Work request: What you produce should match the records below precisely, except that images are removed.

Dataset extract:
# # # # #

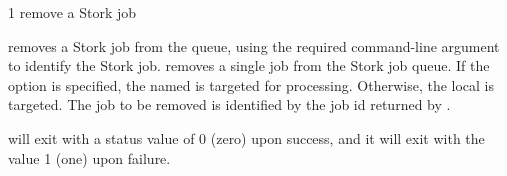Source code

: \begin{ManPage}{\label{man-stork-rm}}{1}
{remove a Stork job}

\Synopsis {}
\ToolArgsBase

\Storkname
{}


\Description 

 removes a Stork job from the queue,
using the required command-line argument to identify the Stork job.
 removes a single job from the Stork job queue.  
If the  option is specified, the named  is targeted
for processing.  Otherwise, the local  is targeted.
The job to be removed is identified by the job id returned by  .

\begin{Options}
	\ToolArgsBaseDesc
	\StorknameDesc
\end{Options}

\ExitStatus

 will exit with a status value of 0 (zero) upon success,
and it will exit with the value 1 (one) upon failure.

\end{ManPage}
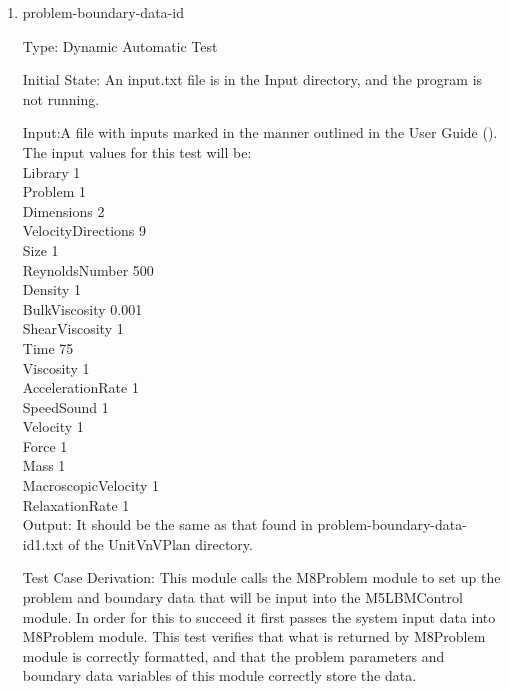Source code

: \documentclass[12pt, titlepage]{article}
\newcounter{uvtestcounter} %
\begin{document}
\begin{enumerate}
	
	\item{problem-boundary-data-id\theuvtestcounter\\}
	
	Type: Dynamic Automatic Test
	
	Initial State: An input.txt file is in the Input directory, and the program is not running.
	
	Input:A file with inputs marked in the manner outlined in the
	User Guide (\citet{LBM_UserGuide_PM}).\\The input values for this test will
	be:\\
	
	Library 1\\
	Problem 1\\
	Dimensions 2\\
	VelocityDirections 9\\
	Size 1\\
	ReynoldsNumber 500\\
	Density 1\\
	BulkViscosity 0.001\\
	ShearViscosity 1\\
	Time 75\\
	Viscosity 1\\
	AccelerationRate 1\\
	SpeedSound 1\\
	Velocity 1\\
	Force 1\\
	Mass 1\\
	MacroscopicVelocity 1\\
	RelaxationRate 1\\
	
	Output: It should be the same as that found in problem-boundary-data-id1.txt of the UnitVnVPlan directory.
	
	Test Case Derivation: This module calls the M8Problem module to set up the problem and boundary data that will be input into the M5LBMControl module. In order for this to succeed it first passes the system input data into M8Problem module. This test verifies that what is returned by M8Problem module is correctly formatted, and that the problem parameters and boundary data variables of this module correctly store the data.
	

\end{enumerate}
\end{document}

# # # # #

Completed task:
Source code

: \begin{ManPage}{\label{man-stork-rm}}{1}
{remove a Stork job}

\Synopsis {}
\ToolArgsBase

\Storkname
{}


\Description 

 removes a Stork job from the queue,
using the required command-line argument to identify the Stork job.
 removes a single job from the Stork job queue.  
If the  option is specified, the named  is targeted
for processing.  Otherwise, the local  is targeted.
The job to be removed is identified by the job id returned by  .

\begin{Options}
	\ToolArgsBaseDesc
	\StorknameDesc
\end{Options}

\ExitStatus

 will exit with a status value of 0 (zero) upon success,
and it will exit with the value 1 (one) upon failure.

\end{ManPage}
Source code

: \documentclass[12pt, titlepage]{article}
\newcounter{uvtestcounter} %
\begin{document}
\begin{enumerate}
	
	\item{problem-boundary-data-id\theuvtestcounter\\}
	
	Type: Dynamic Automatic Test
	
	Initial State: An input.txt file is in the Input directory, and the program is not running.
	
	Input:A file with inputs marked in the manner outlined in the
	User Guide (\citet{LBM_UserGuide_PM}).\\The input values for this test will
	be:\\
	
	Library 1\\
	Problem 1\\
	Dimensions 2\\
	VelocityDirections 9\\
	Size 1\\
	ReynoldsNumber 500\\
	Density 1\\
	BulkViscosity 0.001\\
	ShearViscosity 1\\
	Time 75\\
	Viscosity 1\\
	AccelerationRate 1\\
	SpeedSound 1\\
	Velocity 1\\
	Force 1\\
	Mass 1\\
	MacroscopicVelocity 1\\
	RelaxationRate 1\\
	
	Output: It should be the same as that found in problem-boundary-data-id1.txt of the UnitVnVPlan directory.
	
	Test Case Derivation: This module calls the M8Problem module to set up the problem and boundary data that will be input into the M5LBMControl module. In order for this to succeed it first passes the system input data into M8Problem module. This test verifies that what is returned by M8Problem module is correctly formatted, and that the problem parameters and boundary data variables of this module correctly store the data.
	

\end{enumerate}
\end{document}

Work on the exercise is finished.